The job is to find each line in the entries holding the string "eventBridgeRules" and copy that line.
[Start of section]
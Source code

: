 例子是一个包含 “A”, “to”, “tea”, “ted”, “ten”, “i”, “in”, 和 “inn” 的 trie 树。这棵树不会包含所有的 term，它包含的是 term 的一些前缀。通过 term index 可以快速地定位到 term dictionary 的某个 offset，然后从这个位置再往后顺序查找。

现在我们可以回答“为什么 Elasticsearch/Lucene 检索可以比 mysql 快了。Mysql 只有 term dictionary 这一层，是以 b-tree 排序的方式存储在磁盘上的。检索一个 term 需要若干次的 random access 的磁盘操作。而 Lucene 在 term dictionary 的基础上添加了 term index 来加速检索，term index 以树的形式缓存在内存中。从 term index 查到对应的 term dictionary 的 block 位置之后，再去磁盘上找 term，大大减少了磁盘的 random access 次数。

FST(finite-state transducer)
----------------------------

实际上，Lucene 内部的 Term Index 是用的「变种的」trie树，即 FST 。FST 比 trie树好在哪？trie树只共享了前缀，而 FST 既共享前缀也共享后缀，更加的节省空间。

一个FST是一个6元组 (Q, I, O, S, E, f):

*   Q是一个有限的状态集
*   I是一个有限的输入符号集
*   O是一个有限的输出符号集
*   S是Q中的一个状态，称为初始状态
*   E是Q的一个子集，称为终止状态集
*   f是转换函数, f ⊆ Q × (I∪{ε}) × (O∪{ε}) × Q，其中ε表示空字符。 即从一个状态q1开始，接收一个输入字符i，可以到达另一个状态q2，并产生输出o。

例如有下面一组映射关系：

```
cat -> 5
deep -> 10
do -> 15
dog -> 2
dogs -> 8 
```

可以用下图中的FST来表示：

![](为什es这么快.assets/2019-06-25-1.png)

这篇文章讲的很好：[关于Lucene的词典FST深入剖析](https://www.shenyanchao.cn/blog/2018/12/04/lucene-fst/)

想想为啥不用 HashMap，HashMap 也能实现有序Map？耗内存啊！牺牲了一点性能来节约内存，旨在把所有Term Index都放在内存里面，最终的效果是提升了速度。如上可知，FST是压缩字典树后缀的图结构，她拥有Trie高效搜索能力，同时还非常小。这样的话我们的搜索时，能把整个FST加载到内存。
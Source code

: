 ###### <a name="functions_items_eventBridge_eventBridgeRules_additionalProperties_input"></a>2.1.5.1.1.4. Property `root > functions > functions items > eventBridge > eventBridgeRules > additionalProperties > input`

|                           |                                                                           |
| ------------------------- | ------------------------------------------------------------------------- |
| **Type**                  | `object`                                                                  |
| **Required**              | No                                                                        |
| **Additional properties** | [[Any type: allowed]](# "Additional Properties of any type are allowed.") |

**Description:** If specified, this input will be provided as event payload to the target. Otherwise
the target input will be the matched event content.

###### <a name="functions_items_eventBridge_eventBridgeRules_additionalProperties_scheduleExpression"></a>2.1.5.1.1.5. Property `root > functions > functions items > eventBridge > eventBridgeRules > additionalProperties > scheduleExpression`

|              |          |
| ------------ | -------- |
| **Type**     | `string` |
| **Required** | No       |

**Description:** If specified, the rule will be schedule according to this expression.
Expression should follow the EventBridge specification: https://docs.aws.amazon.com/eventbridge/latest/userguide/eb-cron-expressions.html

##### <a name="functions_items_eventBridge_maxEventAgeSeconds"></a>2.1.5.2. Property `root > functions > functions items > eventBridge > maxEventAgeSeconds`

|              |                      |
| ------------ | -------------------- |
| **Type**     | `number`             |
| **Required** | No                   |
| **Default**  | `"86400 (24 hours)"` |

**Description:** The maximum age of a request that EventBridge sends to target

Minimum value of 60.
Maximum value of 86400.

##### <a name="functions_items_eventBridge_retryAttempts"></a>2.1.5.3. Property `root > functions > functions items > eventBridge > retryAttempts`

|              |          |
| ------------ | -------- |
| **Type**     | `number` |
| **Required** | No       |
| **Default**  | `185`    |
[End of section]
▸ **EXERCISE RESULT**:
: ###### <a name="functions_items_eventBridge_eventBridgeRules_additionalProperties_input"></a>2.1.5.1.1.4. Property `root > functions > functions items > eventBridge > eventBridgeRules > additionalProperties > input`
###### <a name="functions_items_eventBridge_eventBridgeRules_additionalProperties_scheduleExpression"></a>2.1.5.1.1.5. Property `root > functions > functions items > eventBridge > eventBridgeRules > additionalProperties > scheduleExpression`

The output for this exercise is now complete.